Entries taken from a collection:
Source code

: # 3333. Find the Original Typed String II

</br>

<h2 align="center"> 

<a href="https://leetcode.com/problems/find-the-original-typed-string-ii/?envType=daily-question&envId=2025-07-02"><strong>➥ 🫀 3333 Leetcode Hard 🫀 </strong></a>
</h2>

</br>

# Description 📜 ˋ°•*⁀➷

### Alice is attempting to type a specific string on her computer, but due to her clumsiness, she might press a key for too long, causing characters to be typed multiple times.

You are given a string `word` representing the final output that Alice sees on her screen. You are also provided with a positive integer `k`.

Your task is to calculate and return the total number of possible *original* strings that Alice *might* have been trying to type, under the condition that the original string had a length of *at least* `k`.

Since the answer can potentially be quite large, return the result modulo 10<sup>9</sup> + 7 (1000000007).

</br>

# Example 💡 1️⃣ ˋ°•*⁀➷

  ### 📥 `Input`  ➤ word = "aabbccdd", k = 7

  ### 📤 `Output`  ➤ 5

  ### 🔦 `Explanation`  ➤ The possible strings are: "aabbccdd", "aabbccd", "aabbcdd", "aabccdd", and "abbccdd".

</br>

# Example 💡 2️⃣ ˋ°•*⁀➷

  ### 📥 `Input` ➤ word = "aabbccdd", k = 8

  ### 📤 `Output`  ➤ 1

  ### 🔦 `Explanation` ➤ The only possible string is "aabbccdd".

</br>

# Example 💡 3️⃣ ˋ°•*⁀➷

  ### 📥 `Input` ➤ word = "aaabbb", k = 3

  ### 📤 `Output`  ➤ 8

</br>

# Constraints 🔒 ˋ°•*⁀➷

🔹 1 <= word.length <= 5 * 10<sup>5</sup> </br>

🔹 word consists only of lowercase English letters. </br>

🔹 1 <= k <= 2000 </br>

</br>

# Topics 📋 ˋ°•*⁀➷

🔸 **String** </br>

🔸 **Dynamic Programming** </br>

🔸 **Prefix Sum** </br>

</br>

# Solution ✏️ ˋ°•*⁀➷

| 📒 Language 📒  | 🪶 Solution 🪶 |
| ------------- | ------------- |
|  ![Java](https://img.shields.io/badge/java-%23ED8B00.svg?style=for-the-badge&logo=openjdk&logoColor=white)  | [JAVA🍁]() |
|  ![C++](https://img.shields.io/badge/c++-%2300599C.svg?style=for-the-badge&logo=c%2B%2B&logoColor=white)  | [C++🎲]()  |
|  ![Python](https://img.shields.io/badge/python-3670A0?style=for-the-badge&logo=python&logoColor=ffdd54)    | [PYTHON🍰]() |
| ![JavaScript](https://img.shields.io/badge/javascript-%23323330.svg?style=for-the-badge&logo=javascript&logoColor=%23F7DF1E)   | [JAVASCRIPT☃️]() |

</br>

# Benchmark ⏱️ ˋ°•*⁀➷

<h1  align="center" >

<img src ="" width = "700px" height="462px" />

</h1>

■ Work required
Where in the entries above does the word "Explanation" appear? Copy each line that has it.

■ Output
  ### 🔦 `Explanation`  ➤ The possible strings are: "aabbccdd", "aabbccd", "aabbcdd", "aabccdd", and "abbccdd".
  ### 🔦 `Explanation` ➤ The only possible string is "aabbccdd".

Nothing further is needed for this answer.